WORK TO BE COMPLETED |
The data below is to be transcribed word for word; pictures are to be excluded.

** DATASET EXCERPTS follows **

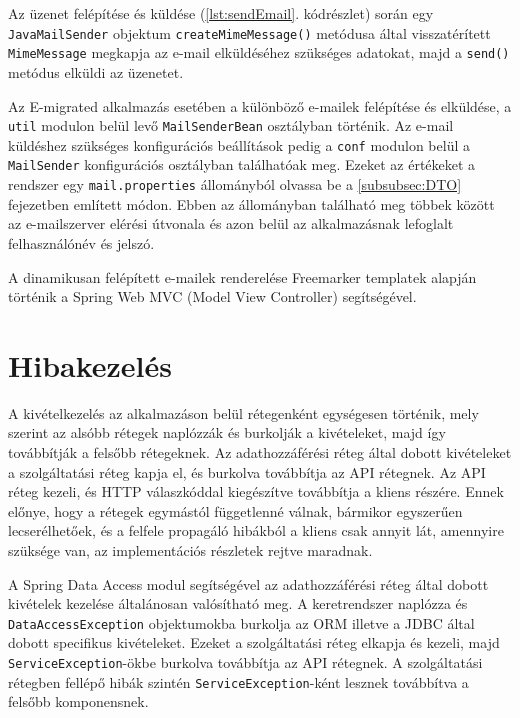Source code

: Az üzenet felépítése és küldése (\ref{lst:sendEmail}. kódrészlet) során egy \texttt{JavaMailSender} objektum \texttt{createMimeMessage()} metódusa által visszatérített \texttt{MimeMessage} megkapja az e-mail elküldéséhez szükséges adatokat, majd a \texttt{send()} metódus elküldi az üzenetet. 

Az E-migrated alkalmazás esetében a különböző e-mailek felépítése és elküldése, a \texttt{util} modulon belül levő \texttt{MailSenderBean} osztályban történik. Az e-mail küldéshez szükséges konfigurációs beállítások pedig a \texttt{conf} modulon belül a \texttt{MailSender} konfigurációs osztályban találhatóak meg. Ezeket az értékeket a rendszer egy \texttt{mail.properties} állományból olvassa be a \ref{subsubsec:DTO} fejezetben említett módon. Ebben az állományban található meg többek között az e-mailszerver elérési útvonala és azon belül az alkalmazásnak lefoglalt felhasználónév és jelszó.

A dinamikusan felépített e-mailek renderelése Freemarker templatek alapján történik a Spring Web MVC (Model View Controller) segítségével.



\section{Hibakezelés}
\label{sec:hibakezeles}
A kivételkezelés az alkalmazáson belül rétegenként egységesen történik, mely szerint az alsóbb rétegek naplózzák és burkolják a kivételeket, majd így továbbítják a felsőbb rétegeknek. Az adathozzáférési réteg által dobott kivételeket a szolgáltatási réteg kapja el, és burkolva továbbítja az API rétegnek. Az API réteg kezeli, és HTTP válaszkóddal kiegészítve továbbítja a kliens részére. Ennek előnye, hogy a rétegek egymástól függetlenné válnak, bármikor egyszerűen lecserélhetőek, és a felfele propagáló hibákból a kliens csak annyit lát, amennyire szüksége van, az implementációs részletek rejtve maradnak. 

A Spring Data Access modul segítségével az adathozzáférési réteg által dobott kivételek kezelése általánosan valósítható meg. A keretrendszer naplózza és \texttt{DataAccessException} objektumokba burkolja az ORM illetve a JDBC által dobott specifikus kivételeket. Ezeket  a szolgáltatási réteg elkapja és kezeli, majd \texttt{ServiceException}-ökbe burkolva továbbítja az API rétegnek. A szolgáltatási rétegben fellépő hibák szintén \texttt{ServiceException}-ként lesznek továbbítva a felsőbb komponensnek.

** End of DATASET EXCERPTS **

ANSWER FOR THE TASK |
Source code

: Az üzenet felépítése és küldése (\ref{lst:sendEmail}. kódrészlet) során egy \texttt{JavaMailSender} objektum \texttt{createMimeMessage()} metódusa által visszatérített \texttt{MimeMessage} megkapja az e-mail elküldéséhez szükséges adatokat, majd a \texttt{send()} metódus elküldi az üzenetet. 

Az E-migrated alkalmazás esetében a különböző e-mailek felépítése és elküldése, a \texttt{util} modulon belül levő \texttt{MailSenderBean} osztályban történik. Az e-mail küldéshez szükséges konfigurációs beállítások pedig a \texttt{conf} modulon belül a \texttt{MailSender} konfigurációs osztályban találhatóak meg. Ezeket az értékeket a rendszer egy \texttt{mail.properties} állományból olvassa be a \ref{subsubsec:DTO} fejezetben említett módon. Ebben az állományban található meg többek között az e-mailszerver elérési útvonala és azon belül az alkalmazásnak lefoglalt felhasználónév és jelszó.

A dinamikusan felépített e-mailek renderelése Freemarker templatek alapján történik a Spring Web MVC (Model View Controller) segítségével.



\section{Hibakezelés}
\label{sec:hibakezeles}
A kivételkezelés az alkalmazáson belül rétegenként egységesen történik, mely szerint az alsóbb rétegek naplózzák és burkolják a kivételeket, majd így továbbítják a felsőbb rétegeknek. Az adathozzáférési réteg által dobott kivételeket a szolgáltatási réteg kapja el, és burkolva továbbítja az API rétegnek. Az API réteg kezeli, és HTTP válaszkóddal kiegészítve továbbítja a kliens részére. Ennek előnye, hogy a rétegek egymástól függetlenné válnak, bármikor egyszerűen lecserélhetőek, és a felfele propagáló hibákból a kliens csak annyit lát, amennyire szüksége van, az implementációs részletek rejtve maradnak. 

A Spring Data Access modul segítségével az adathozzáférési réteg által dobott kivételek kezelése általánosan valósítható meg. A keretrendszer naplózza és \texttt{DataAccessException} objektumokba burkolja az ORM illetve a JDBC által dobott specifikus kivételeket. Ezeket  a szolgáltatási réteg elkapja és kezeli, majd \texttt{ServiceException}-ökbe burkolva továbbítja az API rétegnek. A szolgáltatási rétegben fellépő hibák szintén \texttt{ServiceException}-ként lesznek továbbítva a felsőbb komponensnek.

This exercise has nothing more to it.